North Carolina’s infamous HB2 (House Bill 2) created a worldwide stir by banning trans citizens from using public restrooms corresponding to their gender expression. It also forbade municipalities from enacting policies to protect LGBT people from discrimination.

HB2’s impact on the state’s politics and economy was swift. The law prompted some businesses to halt expansions. Entertainers and sports organizations canceled or relocated events that had been scheduled in the state, including the NBA All-Star game in Charlotte.

A recent Associated Press analysis found that HB2 already will cost the state more than $3.76 billion in lost business over a dozen years.

Former GOP Gov. Pat McCrory, who signed the law, was targeted for defeat and lost his re-election race, even as Republican Donald Trump prevailed in the state. His replacement, Democrat Roy Cooper, vowed to repeal the law.

The measure to repeal HB2 passed on March 30, but it looks as if not much will change. The new law leaves state legislators in charge of policy on public, multi-stall restrooms. It also prohibits municipalities from enacting ordinances to protect LGBT people from discrimination on the basis of sexual orientation and gender identity until December 2020.

Let’s look at what this “compromise” does.

To start, the new bill effectively leaves North Carolina’s hard-right Legislature in control of where trans citizens can do their business. It means that bearded, masculine trans men have to use the ladies’ room in public places, and trans women in full make-up and high heels will have to use the men’s room.

The other part of the new law — extending the state’s ban until 2020 on laws designed to protect LGBT people from discrimination — defies both reason and the law of the land.

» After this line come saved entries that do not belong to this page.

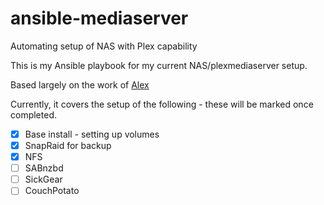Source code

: # ansible-mediaserver
Automating setup of NAS with Plex capability

This is my Ansible playbook for my current NAS/plexmediaserver setup.

Based largely on the work of [Alex](https://github.com/IronicBadger/)

Currently, it covers the setup of the following - these will be marked once completed.

- [X] Base install - setting up volumes
- [X] SnapRaid for backup
- [X] NFS
- [ ] SABnzbd
- [ ] SickGear
- [ ] CouchPotato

Is the extension meant to give North Carolinians time to absorb the shocking idea that they can’t violate the civil rights of LGBT folks? Or is it a signal that they’d better get all their homophobia and transphobia out of their systems in the next two and a half years?

The Supreme Court already decided in Romer v. Evans (1996) that it’s unconstitutional for states to forbid cities, towns, and counties from enacting nondiscrimination protections for LGBT people. North Carolina is now operating in defiance of that ruling — just so right-wing bigots can throw people they perceive to be gay, lesbian or trans out of their businesses and refuse them housing, credit or wedding cakes.

The repeal “compromise” already has backfired — no one is happy with it.

The measure “does not repeal HB2. It is simply a new version of HB2 that abandons LGBTQ people, targets the transgender community, and leaves thousands of North Carolinians vulnerable to discrimination at work, at home, and in their communities,” Human Rights Campaign President Chad Griffin said in a statement. “Just like we did with … McCrory, we will hold all elected officials accountable — Democrats and Republicans — who target our community by advancing this statewide ban on nondiscrimination protections.”

The “Christian” right is no happier.

The only thing that the so-called compromise bill actually compromised is the safety and well-being of the state’s LGBT citizens.